Meaning Making: Dr. Edward Tronick

Organization: Toronto Institute for Contemporary Psychoanalysis
CME Accreditation: CPA, 4 credits

Dr. Tronick states that psychotherapy is about changing the meaning people make about themselves in the world and meaning, and that private meaning is at the core of a variety of approaches to therapy. However, we typically have misconstrued the nature of meaning and the processes making meaning in deep ways that limit our understanding of how humans function. Based on Dr. Tronick’s research on infant development and how infants and young children make meaning of themselves in the world, he will discuss meaning making as a neurosomatic biopsychological process in which different systems make different kinds of meaning. Dr. Tronick argues that the meaning made by infants and adults is made up of multiple forms of meaning, which are at best messily put together into a more or less coherent sense of themselves – what he calls a state of consciousness. Moreover, that a primary way that meanings get made or changed is when individuals – parents and children or analyst and analysand – bring together their individual states of consciousness to form dyadic states of consciousness. Dr. Tronick’s argument relates to the work of Modell on the private self and the critical nature of meaning.

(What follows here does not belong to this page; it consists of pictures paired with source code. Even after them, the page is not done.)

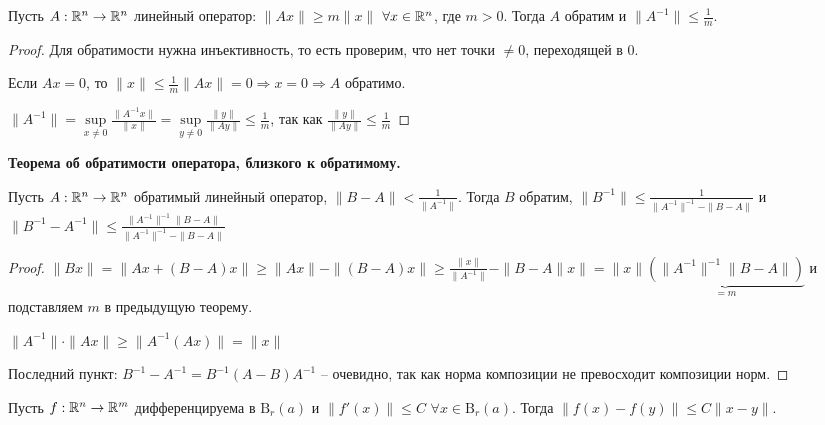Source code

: \begin{theorem}
    Пусть $A:\mathbb{R}^n \rightarrow \mathbb{R}^n$ линейный оператор: $\|Ax\|\geq m\|x\|$ $\forall x\in \mathbb{R}^n$, где $m>0$. Тогда $A$ обратим и $\|A^{-1}\|\leq \frac{1}{m}$.
\end{theorem}

\begin{proof}
    Для обратимости нужна инъективность, то есть проверим, что нет точки $\neq 0$, переходящей в $0$.

    Если $Ax=0$, то $\|x\|\leq \frac{1}{m}\|Ax\|=0\Rightarrow x=0\Rightarrow A$ обратимо.

    $\|A^{-1}\|=\sup\limits_{x\neq 0}\frac{\|A^{-1}x\|}{\|x\|}=\sup\limits_{y\neq 0}\frac{\|y\|}{\|Ay\|}\leq \frac{1}{m}$, так как $\frac{\|y\|}{\|Ay\|}\leq \frac{1}{m}$
\end{proof}

\begin{theorem}
    \textbf{Теорема об обратимости оператора, близкого к обратимому.}

    Пусть $A:\mathbb{R}^n\rightarrow \mathbb{R}^n$ обратимый линейный оператор, $\|B-A\|<\frac{1}{\|A^{-1}\|}$. Тогда $B$ обратим, $\|B^{-1}\|\leq \frac{1}{\|A^{-1}\|^{-1}-\|B-A\|}$ и $\|B^{-1}-A^{-1}\|\leq \frac{\|A^{-1}\|^{-1}\|B-A\|}{\|A^{-1}\|^{-1}-\|B-A\|}$
\end{theorem}

\begin{proof}
    $\|Bx\|=\|Ax+(B-A)x\|\geq \|Ax\|-\|(B-A)x\| \geq \frac{\|x\|}{\|A^{-1}\|}-\|B-A\|x\|=\|x\|\underbrace{(\|A^{-1}\|^{-1}\|B-A\|)}_{=m}$ и подставляем $m$ в предыдущую теорему.

    $\|A^{-1}\|\cdot \|Ax\|\geq \|A^{-1}(Ax)\|=\|x\|$

    Последний пункт: $B^{-1}-A^{-1}=B^{-1}(A-B)A^{-1}$ – очевидно, так как норма композиции не превосходит композиции норм. 
\end{proof}

\begin{theorem}
    Пусть $f:\mathbb{R}^n\rightarrow \mathbb{R}^m$ дифференцируема в $\text{B}_r(a)$ и $\|f'(x)\|\leq C$ $\forall x\in \text{B}_r(a)$. Тогда $\|f(x) - f(y)\|\leq C\|x - y\|$.
\end{theorem}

This presentation will be illustrated using video tapes of infants engaging with objects and people, including the still-face in young infants and toddlers, and recent studies of stress and memory.

Morning:

The Neurosomatic Making of Meaning without Words or Symbols

Afternoon Session:

The Dynamics of Meaning Making

Learning Objectives

1.To understand how infants are makers of meaning about themselves in relation to the world in typical and pathological settings.

2.To identify different levels of processes - emotions and physiology – that make meaning for the infant and child.

3.To understand how multiple meaning levels suggest changes in conceptualizations of transference and state of the patient and therapist.